The rapid E2/opioidergic modulation reported here is a part of a growing number of reports indicating that steroids interact with opioidergic systems to achieve rapid actions on neuronal activity. Steroids and steroidal drugs interact directly with opioid receptors, including mu-opioid receptors, to alter binding affinities for endogenous opioids and subsequent neuronal activity (Maggi et al. 1996; SanMartin et al. 1999; Sajadi et al. 2007; Brown et al. 2008). A membrane glucocorticoid receptor recently isolated in newts exhibits kappa-opioid binding properties, and has been proposed to mediate the rapid actions of corticosterone on reproductive clasping behavior (Evans et al. 2000). In guinea pig hypothalamus, E2 rapidly inhibits the mu-opioid effector system (Kelly et al. 1992), although not via a direct interaction with opioid receptors per se (Qiu et al. 2003). In contrast, in rat hypothalamus, E2 causes mu-opioid receptor trafficking inward from the membrane (internalization) within 30 min, and this effect can be blocked by treatment with the broad-spectrum opioid blocker naltrexone (Eckersell et al. 1998; Sinchak and Micevych 2001). Micevych and colleagues have proposed that E2 causes rapid release of opioid peptides, which then bind to mu-opioid receptors, leading to their internalization. The results of the current study are consistent with this model from rat hypothalamus, and support the hypothesis that the rapid effects of E2 cause the release of mu-opioids within the VPG and thereby increase fictive call duration. This model for the midshipman VPG generates two specific predictions: (1) opioidergic modulatory neurons express estrogen-binding sites, most likely presynaptically within the VPG itself, and (2) estrogen treatment will lead to rapid increases in local mu-opioid concentrations accompanied by rapid internalization of mu-opioid receptors in the VPG region of midshipman.

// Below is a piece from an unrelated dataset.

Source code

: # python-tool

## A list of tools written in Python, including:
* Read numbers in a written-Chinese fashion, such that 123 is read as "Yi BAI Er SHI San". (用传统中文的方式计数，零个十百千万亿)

This study demonstrates that steroids and neuropeptides can interact in the minute-by-minute control of motor network patterning, suggesting that acute shifts in midshipman calling behavior in nature involve combined rapid actions of estrogens and opioids (Fig. 1). Our findings are consistent with a mechanism of second-order, or “meta”-modulation, in which the actions of one neuromodulator (in this case E2) influence the actions of an existing neuromodulatory circuit (in this case mu-opioid neurons). Metamodulation provides an important mechanism for generating a broad range of behavioral states from a discrete network of neurons (Katz and Edwards 1999; Mesce 2002; McLean and Sillar 2004). Metamodulation is likely an important mechanism for shaping vocal output in midshipman, since the neuropeptides arginine vasotocin and isotocin also exert rapid actions on fictive calling in this species (Goodson and Bass 2000).

The current results suggest that the steroid-sensitive neural circuitry that patterns vocal production in other vertebrates (Schlinger and Brenowitz 2002; Bass and Remage-Healey 2008; Jurgens 2008), could be regulated by acute steroid/opioid interactions similar to those in this study. Thus far, evidence has been suggestive in favor of this hypothesis. Masculinization of “crow” vocalizations in quail involves a testosterone-dependent upregulation of opioid binding sites in the brainstem (Bernroider et al. 1996). In addition, peripheral injections of opioid receptor antagonists increase male song production in starlings (Riters et al. 2005). However, to our knowledge neurophysiological evidence that opioids and steroids interact to regulate vocal patterning does not exist for birds and mammals. The mammalian hypothalamus exhibits sexually dimorphic expression of opioid peptides, and some neurons co-express mRNA for steroid receptors and opioids (Gu and Simerly 1994; Roepke et al. 2007). Therefore, rapid interactions between opioid- and steroid-dependent mechanisms, such as those outlined in this study, could be especially important for sex differences in brain function and behavioral plasticity in vertebrates.